Data Modeling - Slow Changing Dimension type 2: How to deal with schema change (column added)?

What is the best practice to deal with schema-changing when building a Slow Changing Dimension table?
For example, a column was added:
First state:
+----------+---------------------+-------------------+
|customerId|address |updated_at |
+----------+---------------------+-------------------+
|1 |current address for 1|2018-02-01 00:00:00|
+----------+---------------------+-------------------+
New state with new column, but every other followed column constant:
+----------+---------------------+-------------------+------+
|customerId|address |updated_at |newCol|
+----------+---------------------+-------------------+------+
|1 |current address for 1|2018-03-03 00:00:00|1000 |
+----------+---------------------+-------------------+------+
My first approach is to think that schema-changing means the row has changed. So I would add a new row to my SCD table:
+----------+---------------------+-------------------+------+-------------+-------------------+-------------------+
|customerId|address |updated_at |newCol|active_status|active_status_start|active_status_end |
+----------+---------------------+-------------------+------+-------------+-------------------+-------------------+
|1 |current address for 1|2018-02-01 00:00:00|null |false |2018-02-01 00:00:00|2018-03-03 00:00:00|
|1 |current address for 1|2018-03-03 00:00:00|1000 |true |2018-03-03 00:00:00|null |
+----------+---------------------+-------------------+------+-------------+-------------------+-------------------+
But, what if the columns were added, but for some specific row the value is null? For example, for row with customerId = 2, it is null:
+----------+---------------------+-------------------+------+
|customerId|address |updated_at |newCol|
+----------+---------------------+-------------------+------+
|2 |current address for 2|2018-03-03 00:00:00|null |
+----------+---------------------+-------------------+------+
In this case, I can take two approaches:
Consider every schema change as a row change, even for null rows (much easier to implement, but costlier from a storage perspective).
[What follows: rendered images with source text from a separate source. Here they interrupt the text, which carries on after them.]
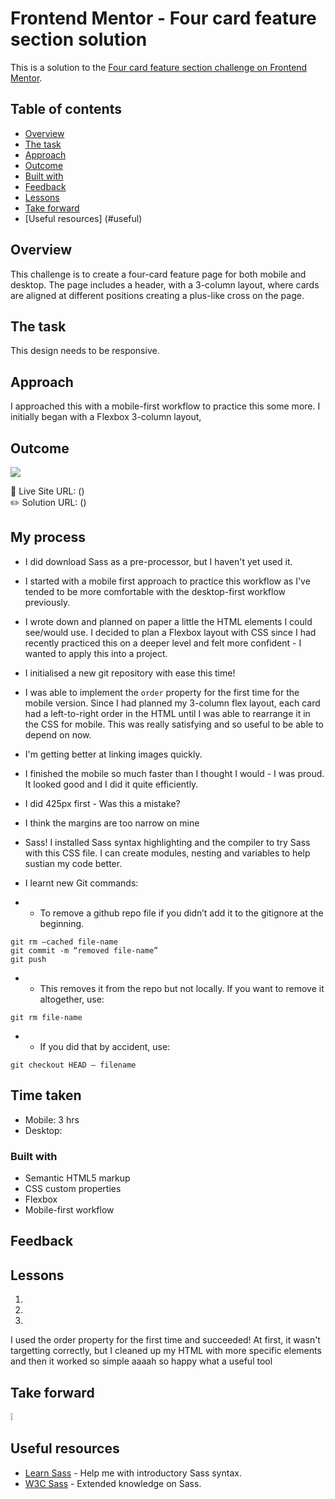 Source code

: # Frontend Mentor - Four card feature section solution

This is a solution to the [Four card feature section challenge on Frontend Mentor](https://www.frontendmentor.io/challenges/four-card-feature-section-weK1eFYK).

## Table of contents

- [Overview](#overview)
- [The task](#the-task)
- [Approach](#approach)
- [Outcome](#outcome)
- [Built with](#built-with)
- [Feedback](#feedback)
- [Lessons](#lessons)
- [Take forward](#take-forward)
- [Useful resources] (#useful)

## Overview

This challenge is to create a four-card feature page for both mobile and desktop. The page includes a header, with a 3-column layout, where cards are aligned at different positions creating a plus-like cross on the page.

## The task

This design needs to be responsive.

## Approach

I approached this with a mobile-first workflow to practice this some more. I initially began with a Flexbox 3-column layout, <!-- Finish this line -->

## Outcome

![](./)

:jigsaw: Live Site URL: ()  
:pencil2: Solution URL: ()

## My process

- I did download Sass as a pre-processor, but I haven't yet used it.
- I started with a mobile first approach to practice this workflow as I've tended to be more comfortable with the desktop-first workflow previously.
- I wrote down and planned on paper a little the HTML elements I could see/would use. I decided to plan a Flexbox layout with CSS since I had recently practiced this on a deeper level and felt more confident - I wanted to apply this into a project.
- I initialised a new git repository with ease this time!
- I was able to implement the `order` property for the first time for the mobile version. Since I had planned my 3-column flex layout, each card had a left-to-right order in the HTML until I was able to rearrange it in the CSS for mobile. This was really satisfying and so useful to be able to depend on now.
- I'm getting better at linking images quickly.
- I finished the mobile so much faster than I thought I would - I was proud. It looked good and I did it quite efficiently.
- I did 425px first - Was this a mistake?
- I think the margins are too narrow on mine
- Sass! I installed Sass syntax highlighting and the compiler to try Sass with this CSS file. I can create modules, nesting and variables to help sustian my code better.
- I learnt new Git commands:

- - To remove a github repo file if you didn’t add it to the gitignore at the beginning.

```
git rm —cached file-name
git commit -m “removed file-name”
git push
```

- - This removes it from the repo but not locally. If you want to remove it altogether, use:

```
git rm file-name
```

- - If you did that by accident, use:

```
git checkout HEAD — filename
```

## Time taken

- Mobile: 3 hrs
- Desktop:

### Built with

- Semantic HTML5 markup
- CSS custom properties
- Flexbox
- Mobile-first workflow

## Feedback

## Lessons

1.
2.
3.

I used the order property for the first time and succeeded! At first, it wasn't targetting correctly, but I cleaned up my HTML with more specific elements and then it worked so simple aaaah so happy what a useful tool

## Take forward

:grey_exclamation:

## Useful resources

- [Learn Sass](https://sass-lang.com/guide/) - Help me with introductory Sass syntax.
- [W3C Sass](https://www.w3schools.com/sass/sass_intro.asp) - Extended knowledge on Sass.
It would result in:
+----------+---------------------+-------------------+-------------+-------------------+-------------------+------+
|customerId|address |updated_at |active_status|active_status_end |active_status_start|newCol|
+----------+---------------------+-------------------+-------------+-------------------+-------------------+------+
|1 |current address for 1|2018-02-01 00:00:00|false |2018-03-03 00:00:00|2018-02-01 00:00:00|null |
|1 |current address for 1|2018-03-03 00:00:00|true |null |2018-03-03 00:00:00|1000 |
|2 |current address for 2|2018-02-01 00:00:00|false |2018-03-03 00:00:00|2018-02-01 00:00:00|null |
|2 |current address for 2|2018-03-03 00:00:00|true |null |2018-03-03 00:00:00|null |
+----------+---------------------+-------------------+-------------+-------------------+-------------------+------+
Do a check for every row, and if it has an actual value for this new column, add it; otherwise, don't do anything to this row (for now, I didn't come up with implementation to it, but it is much more complicated and likely to be error-prone). The result in SCD table for row 2 would be 'row has not changed':
+----------+---------------------+-------------------+-------------+-------------------+-------------------+------+
|customerId|address |updated_at |active_status|active_status_end |active_status_start|newCol|
+----------+---------------------+-------------------+-------------+-------------------+-------------------+------+
|1 |current address for 1|2018-02-01 00:00:00|false |2018-03-03 00:00:00|2018-02-01 00:00:00|null |
|1 |current address for 1|2018-03-03 00:00:00|true |null |2018-03-03 00:00:00|1000 |
|2 |current address for 2|2018-02-01 00:00:00|true |null |2018-02-01 00:00:00|null |
+----------+---------------------+-------------------+-------------+-------------------+-------------------+------+
The second approuch seems more "correct", but am I right? Also, implement approuch 1 is much simpler. Approuch 2 would need some more complicated and has other trade-offs, for example:
a) What if instead of adding a columns, a columnd was droped?
b) From a query persperctive it is much more costlier.
I have done research on the subject and didn't fount this kind of situation being treated.
What is the standard approach to it? Trade-offs? Is there another approach I am missing here?
Thank you all.
Thanks for #MarmiteBomber and #MatBailie comments. Based on your comments I ended up implementing the second option, because (summary of your thoughts):
The second approach is the only one meaningful.
Implementation is a consequence of business logic, not necessarily a standard practice. In our case, we didn't need to differentiate types of nulls, so the right approach was to encapsulate known non-existing values as null, as well as unknown values, etc.
Be explicit.
The second approach also needed to add a check (is the new column present in the row?) in write time, but it saves complexity in query time, and storage. Since SCD is "slow" and this case is rare (schema changes happen, but not "every day"), adding the check in write time is better than in query time.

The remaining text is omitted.